In his “Memoir”, prior to providing the narrative of the “Special Field Order No. 15”, Sherman makes the following statement regarding Stanton and his review of the document. Below this statement is the actual “Special Field Order No. 15” directly from Sherman’s “Memoir”:

During Mr. Stanton’s stay in Savannah we discussed this negro question very fully; he asked me to draft an order on the subject, in accordance with my own views, that would meet the pressing necessities of the case, and I did so. We went over this order, No. 15, of January 16, 1865, very carefully. The secretary made some verbal modifications, when  it was approved by him in all its details, I published it, and it went into operation at once. It provided fully for the enlistment of colored troops, and gave the freedmen certain possessory rights to land, which afterward became matters of judicial inquiry and decision. Of course, the military authorities at that day, when war prevailed, had a perfect right to grant the possession of any vacant land to which they could extend military protection, but we did not undertake to give a fee-simple title; and all that was designed by these special field orders was to make temporary provisions for the freedmen and their families during the rest of the war, or until Congress should take action in the premises. All that I now propose to assert is, that Mr. Stanton, Secretary of War, saw these orders in the rough, and approved every paragraph thereof, before they were made public. (Pg: 609)

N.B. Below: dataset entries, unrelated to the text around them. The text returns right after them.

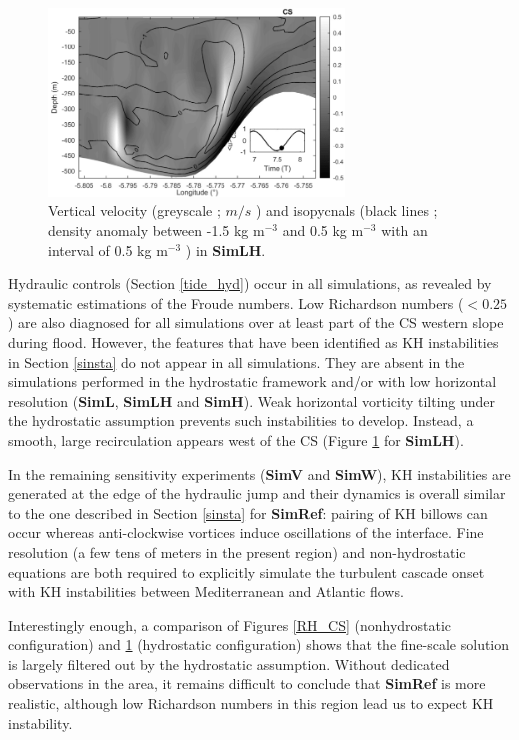 \begin{figure}[!h]
\centering
  \includegraphics[width=0.7\textwidth]{./GBR2D/figure11.png}
  \caption {Vertical velocity (greyscale ; $m/s$ ) and isopycnals (black lines ; density anomaly between -1.5 kg m$^{-3}$ and 0.5 kg m$^{-3}$ with an interval of 0.5 kg m$^{-3}$ ) in \textbf{SimLH}.}
	\label{fig_sensnum1}
\end{figure}

Hydraulic controls (Section \ref{tide_hyd}) occur in all simulations, as revealed by systematic estimations of the Froude numbers. Low Richardson numbers ($<0.25$) are also diagnosed for all simulations over at least part of the CS western slope during flood. However, the features that have been identified as KH instabilities in Section \ref{sinsta} do not appear in all simulations. They are absent in the simulations performed in the hydrostatic framework and/or with low horizontal resolution (\textbf{SimL}, \textbf{SimLH} and \textbf{SimH}). Weak horizontal vorticity tilting under the hydrostatic assumption prevents such instabilities to develop. Instead, a smooth, large recirculation  appears west of the CS (Figure \ref{fig_sensnum1} for \textbf{SimLH}).

In the remaining sensitivity experiments (\textbf{SimV} and \textbf{SimW}), KH instabilities are generated at the edge of the hydraulic jump and their dynamics is overall similar to the one described in Section \ref{sinsta} for \textbf{SimRef}: pairing of KH billows can occur whereas anti-clockwise vortices induce oscillations of the interface. 
Fine resolution (a few tens of meters in the present region) and non-hydrostatic equations are both required to explicitly simulate the turbulent cascade onset with KH instabilities between Mediterranean and Atlantic flows. 

Interestingly enough, a comparison of Figures \ref{RH_CS} (nonhydrostatic configuration) and \ref{fig_sensnum1} (hydrostatic configuration) shows that the fine-scale solution is largely filtered out by the hydrostatic assumption. Without dedicated observations in the area, it remains difficult to conclude that \textbf{SimRef} is more realistic, although low Richardson numbers in this region lead us to expect KH instability.

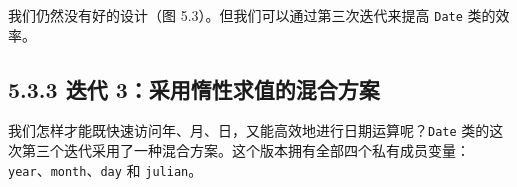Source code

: 
我们仍然没有好的设计（图 5.3）。但我们可以通过第三次迭代来提高 \texttt{Date} 类的效率。


\subsection{5.3.3 迭代 3：采用惰性求值的混合方案}

我们怎样才能既快速访问年、月、日，又能高效地进行日期运算呢？\texttt{Date} 类的这次第三个迭代采用了一种混合方案。这个版本拥有全部四个私有成员变量：\texttt{year}、\texttt{month}、\texttt{day} 和 \texttt{julian}。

Special Field Order No. 15.Headquarters Military Division of the Mississippi,
In the Field, Savannah, Ga., January 16, 1865.

1. The islands from Charleston south, the abandoned rice-fields along the rivers for thirty miles back from the sea, and the country bordering the Saint Johns River, Fla., are reserved and set apart for the settlement of the negroes now made free by the acts of war and the proclamation of the President of the United States.